## The Japanese Yen Exchange Rate Rises to Recent Highs on Federal Reserve Rate Hike Expectations



**Diverging Central Bank Policies Boost Yen as a Safe-Haven Asset**

Bank of Japan Governor Ueda Kazuo's latest comments on Monday set the tone for a strengthening yen. He reiterated that if inflation and economic data proceed as expected, the BOJ will continue to raise interest rates. This statement further reinforced market expectations of a rate hike cycle starting in December or January, directly pushing the two-year Japanese government bond yield to its highest level since June 2008 (breaking the 1% threshold). The 20-year yield also hit a new high since November 2020, with the narrowing interest rate differential between Japan and major global economies providing solid support for the yen bulls.

Meanwhile, the Federal Reserve's policy stance appears to be easing. Several Fed officials' recent statements have strengthened market expectations of a rate cut in December, which has directly pushed the US dollar index to its lowest in nearly two weeks, increasing downward pressure on USD/JPY. The opposing monetary policy directions of the two major central banks are the core drivers behind the current yen appreciation.

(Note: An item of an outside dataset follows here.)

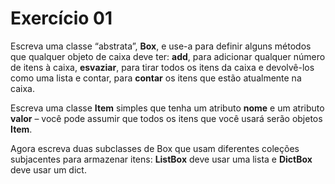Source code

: # Exercício 01

Escreva uma classe “abstrata”, **Box**, e use-a para definir alguns métodos que qualquer objeto de caixa deve ter: **add**, para adicionar qualquer número de itens à caixa, **esvaziar**, para tirar todos os itens da caixa e devolvê-los como uma lista e contar, para **contar** os itens que estão atualmente na caixa. 

Escreva uma classe **Item** simples que tenha um atributo **nome** e um atributo **valor** – você pode assumir que todos os itens que você usará serão objetos **Item**. 

Agora escreva duas subclasses de Box que usam diferentes coleções subjacentes para armazenar itens: **ListBox** deve usar uma lista e **DictBox** deve usar um dict.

**Weakening Risk Sentiment Enhances Yen’s Safe-Haven Appeal**

The relatively weak performance of Asian stock markets during the trading session has added to the yen’s traditional safe-haven appeal. Amid risk aversion, investors are shifting funds into the low-yielding yen for safety. Combined with the overall dollar selling pressure, USD/JPY has risen to the 155.50-155.45 range, creating a new high in nearly a week and a half. Japanese Prime Minister Sanae Takaichi’s reaffirmation of fiscal discipline, along with Japan’s Q3 capital expenditure growth slowing but still positive at 2.9% year-over-year, further consolidates market bullishness on the yen.

Notably, Japan’s November composite PMI final reading held at 52.0, slightly up from 51.5, indicating that despite five consecutive months of manufacturing contraction, the continued expansion of the services sector has kept the private sector growth moderate. This structural divergence provides fundamental support for the yen’s resilience.

**Technical Outlook: 155.40-155.35 as the Key Support/Resistance Zone**

On the four-hour chart, the 155.40-155.35 area aligns with the 100-period simple moving average (SMA), serving as a critical convergence zone. Bearish momentum is building, and a confirmed break below this support would signal the continuation of the downtrend, with the next support at the 155.00 psychological level. If selling pressure persists, USD/JPY could further decline. Conversely, technical indicators on the daily chart remain in positive territory, but the oscillator on the four-hour timeframe has begun to show negative momentum, suggesting that bears may dominate in the medium term.

Any upward rebound must first find support before the 156.00 level. A break above this level with sustained strength could lead to a short-term correction toward the 156.65-156.70 range. Further breakthroughs might allow USD/JPY to retake the 157.00 mark, with momentum possibly extending toward the intermediate resistance at 157.45-157.50, ultimately approaching the multi-month high near 158.00 touched in November.

**Trading Focus: US ISM Manufacturing PMI and Key Economic Data**

At the start of this week, the release of the US ISM Manufacturing PMI will be a key focus during North American trading hours. Coupled with other important US macroeconomic data scheduled for early in the month, these figures are expected to play a crucial role in shaping the direction of the dollar and USD/JPY. Investors should closely monitor whether these economic indicators are sufficient to alter market perceptions of the Fed’s policy path, thereby influencing the subsequent performance of the Japanese yen exchange rate.